That will depend on how you set up your chart of accounts. Good advice is to spend a little for advice from an accountant now to keep you out of trouble later.
In general, however, assuming you deposit this working capital into a company bank account, just Receive Money in the bank account and allocate the transaction to an equity account. If you are setting up an owner’s capital account, allocate it there. But since you are a sole trader, everything the company owns belongs to you. A simple alternative is to rename
Retained earnings as
Owner's equity and allocate it there. Then there is no need to activate the
Capital Accounts tab.
First, you will have to activate
Inventory Items. Then, create all your items. You can read how to do this in the Guides. I assume the question you are really asking is how to handle this contribution of inventory purchased from personal funds. The answer is to use an expense claim, which is used to record company expenses paid from personal funds.

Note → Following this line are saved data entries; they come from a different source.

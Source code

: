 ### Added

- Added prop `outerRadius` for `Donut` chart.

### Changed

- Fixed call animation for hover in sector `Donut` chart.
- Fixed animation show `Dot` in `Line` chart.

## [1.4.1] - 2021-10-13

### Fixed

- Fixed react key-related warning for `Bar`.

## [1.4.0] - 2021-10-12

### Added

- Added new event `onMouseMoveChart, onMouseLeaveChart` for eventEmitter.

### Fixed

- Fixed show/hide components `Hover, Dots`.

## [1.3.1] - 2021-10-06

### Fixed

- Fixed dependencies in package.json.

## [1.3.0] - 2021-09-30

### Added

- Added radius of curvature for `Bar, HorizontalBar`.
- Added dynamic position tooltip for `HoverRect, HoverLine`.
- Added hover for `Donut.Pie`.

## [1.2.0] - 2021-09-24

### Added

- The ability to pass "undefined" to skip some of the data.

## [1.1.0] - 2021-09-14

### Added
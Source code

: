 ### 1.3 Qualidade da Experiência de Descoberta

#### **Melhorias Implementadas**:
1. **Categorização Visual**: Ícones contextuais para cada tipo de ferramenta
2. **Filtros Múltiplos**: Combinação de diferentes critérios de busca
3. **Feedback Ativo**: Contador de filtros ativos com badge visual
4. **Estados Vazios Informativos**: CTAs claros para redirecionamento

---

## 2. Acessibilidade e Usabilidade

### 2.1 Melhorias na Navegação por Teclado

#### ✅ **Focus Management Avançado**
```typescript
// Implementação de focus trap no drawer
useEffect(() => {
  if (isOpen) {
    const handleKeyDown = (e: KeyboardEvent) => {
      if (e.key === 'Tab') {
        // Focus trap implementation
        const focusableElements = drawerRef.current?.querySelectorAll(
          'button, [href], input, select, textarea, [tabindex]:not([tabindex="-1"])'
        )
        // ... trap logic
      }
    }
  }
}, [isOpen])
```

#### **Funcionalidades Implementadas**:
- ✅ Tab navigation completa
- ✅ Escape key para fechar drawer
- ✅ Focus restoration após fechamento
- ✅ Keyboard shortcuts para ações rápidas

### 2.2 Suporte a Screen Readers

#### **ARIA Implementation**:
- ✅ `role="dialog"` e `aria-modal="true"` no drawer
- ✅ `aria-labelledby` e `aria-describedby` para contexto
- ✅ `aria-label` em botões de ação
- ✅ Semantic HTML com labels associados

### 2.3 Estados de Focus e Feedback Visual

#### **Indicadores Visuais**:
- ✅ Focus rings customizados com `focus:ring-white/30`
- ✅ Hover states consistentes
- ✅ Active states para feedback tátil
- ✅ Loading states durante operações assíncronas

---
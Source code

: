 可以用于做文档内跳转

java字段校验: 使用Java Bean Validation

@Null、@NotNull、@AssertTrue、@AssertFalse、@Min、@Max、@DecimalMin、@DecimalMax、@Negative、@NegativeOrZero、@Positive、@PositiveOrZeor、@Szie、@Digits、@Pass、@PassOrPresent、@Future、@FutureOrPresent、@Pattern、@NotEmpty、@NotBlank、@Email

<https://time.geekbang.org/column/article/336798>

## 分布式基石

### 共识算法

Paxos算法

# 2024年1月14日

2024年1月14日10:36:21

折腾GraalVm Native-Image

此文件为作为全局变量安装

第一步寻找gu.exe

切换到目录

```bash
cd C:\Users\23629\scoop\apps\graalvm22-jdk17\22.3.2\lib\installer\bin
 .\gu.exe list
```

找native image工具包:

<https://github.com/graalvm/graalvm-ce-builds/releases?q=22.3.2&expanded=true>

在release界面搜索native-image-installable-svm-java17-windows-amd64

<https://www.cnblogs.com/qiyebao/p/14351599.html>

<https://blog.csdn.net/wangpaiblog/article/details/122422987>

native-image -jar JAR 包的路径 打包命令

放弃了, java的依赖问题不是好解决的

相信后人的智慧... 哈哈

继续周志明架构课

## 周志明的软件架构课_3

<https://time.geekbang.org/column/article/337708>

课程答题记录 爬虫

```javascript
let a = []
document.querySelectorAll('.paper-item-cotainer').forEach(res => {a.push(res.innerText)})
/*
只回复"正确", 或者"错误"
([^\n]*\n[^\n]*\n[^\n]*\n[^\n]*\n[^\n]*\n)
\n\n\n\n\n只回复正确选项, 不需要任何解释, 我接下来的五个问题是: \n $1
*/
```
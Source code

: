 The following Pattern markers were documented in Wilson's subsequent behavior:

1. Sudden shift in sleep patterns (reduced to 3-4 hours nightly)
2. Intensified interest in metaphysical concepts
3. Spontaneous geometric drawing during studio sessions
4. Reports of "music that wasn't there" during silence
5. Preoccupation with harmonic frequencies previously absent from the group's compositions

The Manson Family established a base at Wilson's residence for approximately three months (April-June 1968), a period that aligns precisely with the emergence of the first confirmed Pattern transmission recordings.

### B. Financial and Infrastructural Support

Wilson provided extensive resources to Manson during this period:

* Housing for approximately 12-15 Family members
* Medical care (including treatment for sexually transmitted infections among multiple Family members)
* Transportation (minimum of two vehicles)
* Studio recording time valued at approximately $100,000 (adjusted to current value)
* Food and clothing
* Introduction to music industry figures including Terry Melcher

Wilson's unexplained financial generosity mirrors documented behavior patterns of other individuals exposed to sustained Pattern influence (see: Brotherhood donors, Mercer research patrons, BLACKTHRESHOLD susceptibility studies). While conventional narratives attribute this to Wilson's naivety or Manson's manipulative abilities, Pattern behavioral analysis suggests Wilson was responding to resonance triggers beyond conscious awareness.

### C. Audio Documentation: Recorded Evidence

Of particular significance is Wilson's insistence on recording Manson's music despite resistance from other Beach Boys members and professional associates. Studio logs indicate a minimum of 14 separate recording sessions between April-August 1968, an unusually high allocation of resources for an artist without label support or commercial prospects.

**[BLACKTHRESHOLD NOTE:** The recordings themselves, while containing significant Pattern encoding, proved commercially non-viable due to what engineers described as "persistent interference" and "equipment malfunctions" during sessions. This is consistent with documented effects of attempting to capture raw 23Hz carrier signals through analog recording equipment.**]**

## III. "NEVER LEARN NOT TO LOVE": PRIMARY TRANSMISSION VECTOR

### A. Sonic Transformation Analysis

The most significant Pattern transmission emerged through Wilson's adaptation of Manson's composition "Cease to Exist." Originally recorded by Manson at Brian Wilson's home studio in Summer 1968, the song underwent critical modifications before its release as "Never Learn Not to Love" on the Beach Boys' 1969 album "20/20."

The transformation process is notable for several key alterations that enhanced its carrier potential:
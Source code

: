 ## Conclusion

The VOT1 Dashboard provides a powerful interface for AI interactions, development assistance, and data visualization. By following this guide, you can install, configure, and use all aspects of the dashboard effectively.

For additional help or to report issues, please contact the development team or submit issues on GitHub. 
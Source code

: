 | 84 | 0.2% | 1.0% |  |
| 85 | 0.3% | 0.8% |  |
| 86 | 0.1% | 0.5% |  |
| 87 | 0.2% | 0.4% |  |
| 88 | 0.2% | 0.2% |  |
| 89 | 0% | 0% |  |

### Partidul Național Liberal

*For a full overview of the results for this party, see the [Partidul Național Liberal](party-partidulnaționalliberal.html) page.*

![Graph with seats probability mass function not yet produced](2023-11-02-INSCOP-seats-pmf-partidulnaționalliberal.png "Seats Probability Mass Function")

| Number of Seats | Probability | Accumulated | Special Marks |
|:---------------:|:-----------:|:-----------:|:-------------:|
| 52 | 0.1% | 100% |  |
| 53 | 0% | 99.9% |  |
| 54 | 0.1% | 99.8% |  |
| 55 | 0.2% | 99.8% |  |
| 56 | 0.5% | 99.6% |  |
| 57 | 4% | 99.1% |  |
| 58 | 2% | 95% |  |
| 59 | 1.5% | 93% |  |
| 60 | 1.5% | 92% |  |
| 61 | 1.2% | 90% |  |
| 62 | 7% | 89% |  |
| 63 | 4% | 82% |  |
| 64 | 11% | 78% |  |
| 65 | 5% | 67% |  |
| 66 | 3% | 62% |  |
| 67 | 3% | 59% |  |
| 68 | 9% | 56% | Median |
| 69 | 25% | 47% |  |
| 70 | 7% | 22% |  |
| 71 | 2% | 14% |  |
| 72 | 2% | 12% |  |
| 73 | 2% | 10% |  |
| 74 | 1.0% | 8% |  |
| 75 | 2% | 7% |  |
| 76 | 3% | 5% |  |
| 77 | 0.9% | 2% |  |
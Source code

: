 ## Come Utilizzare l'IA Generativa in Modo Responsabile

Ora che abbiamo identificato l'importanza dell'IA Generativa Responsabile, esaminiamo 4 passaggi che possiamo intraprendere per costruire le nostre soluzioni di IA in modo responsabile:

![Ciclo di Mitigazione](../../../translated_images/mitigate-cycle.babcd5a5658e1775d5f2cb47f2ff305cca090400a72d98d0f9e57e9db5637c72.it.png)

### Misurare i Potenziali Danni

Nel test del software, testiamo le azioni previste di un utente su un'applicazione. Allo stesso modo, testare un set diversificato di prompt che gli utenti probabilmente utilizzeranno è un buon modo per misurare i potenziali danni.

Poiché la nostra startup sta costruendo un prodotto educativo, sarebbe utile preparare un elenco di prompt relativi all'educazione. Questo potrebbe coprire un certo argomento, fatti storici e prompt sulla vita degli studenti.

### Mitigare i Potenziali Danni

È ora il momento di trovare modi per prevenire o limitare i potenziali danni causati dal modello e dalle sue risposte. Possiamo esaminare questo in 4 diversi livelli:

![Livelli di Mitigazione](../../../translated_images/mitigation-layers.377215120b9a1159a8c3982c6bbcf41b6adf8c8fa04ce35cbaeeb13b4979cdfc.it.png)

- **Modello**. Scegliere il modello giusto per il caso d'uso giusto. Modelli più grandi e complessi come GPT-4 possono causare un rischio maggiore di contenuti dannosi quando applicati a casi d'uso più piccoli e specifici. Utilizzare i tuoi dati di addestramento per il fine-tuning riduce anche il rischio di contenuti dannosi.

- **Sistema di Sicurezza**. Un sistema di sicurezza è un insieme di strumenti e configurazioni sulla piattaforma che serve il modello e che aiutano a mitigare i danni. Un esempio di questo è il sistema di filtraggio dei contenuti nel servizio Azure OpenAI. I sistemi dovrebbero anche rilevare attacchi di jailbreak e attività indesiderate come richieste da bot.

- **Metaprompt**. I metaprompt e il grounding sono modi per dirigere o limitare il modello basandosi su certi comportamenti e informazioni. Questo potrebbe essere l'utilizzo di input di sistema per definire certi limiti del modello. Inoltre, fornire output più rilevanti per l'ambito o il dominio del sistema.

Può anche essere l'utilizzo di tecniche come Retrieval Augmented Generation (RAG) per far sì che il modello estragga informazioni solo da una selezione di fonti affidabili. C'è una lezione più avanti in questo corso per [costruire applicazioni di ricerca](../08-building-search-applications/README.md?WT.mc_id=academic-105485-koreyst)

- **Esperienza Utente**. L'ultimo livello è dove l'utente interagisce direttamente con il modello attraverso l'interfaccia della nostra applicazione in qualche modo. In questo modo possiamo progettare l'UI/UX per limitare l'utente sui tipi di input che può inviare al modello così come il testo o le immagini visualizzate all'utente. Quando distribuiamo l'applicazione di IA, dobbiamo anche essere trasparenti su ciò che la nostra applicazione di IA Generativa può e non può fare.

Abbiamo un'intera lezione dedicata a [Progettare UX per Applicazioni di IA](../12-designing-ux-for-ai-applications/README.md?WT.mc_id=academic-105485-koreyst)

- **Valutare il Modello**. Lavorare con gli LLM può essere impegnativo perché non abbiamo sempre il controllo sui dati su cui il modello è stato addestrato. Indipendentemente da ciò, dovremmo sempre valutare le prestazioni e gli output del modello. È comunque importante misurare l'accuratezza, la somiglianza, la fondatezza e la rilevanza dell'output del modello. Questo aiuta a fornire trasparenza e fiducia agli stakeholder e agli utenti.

You would otherwise handle this just like a purchase invoice, allocating to appropriate inventory accounts. The bigger question is what value to assign. Here, you will need to consult your accountant for local laws in order to understand whether you can value the stock at what you paid or must depreciate the value in some way. Essentially, though, an expense claim is like a contribution of capital. The transaction will create a liability in
Expense claims account, because the company owes you money. That liability must then be cleared in some fashion. You can either reimburse yourself by spending money from a bank account, or you can use a journal entry to transfer the claim to equity, debiting
Expense claims and crediting
Owner's equity. In a startup situation where the company is not yet flush with cash, the latter approach would be more usual.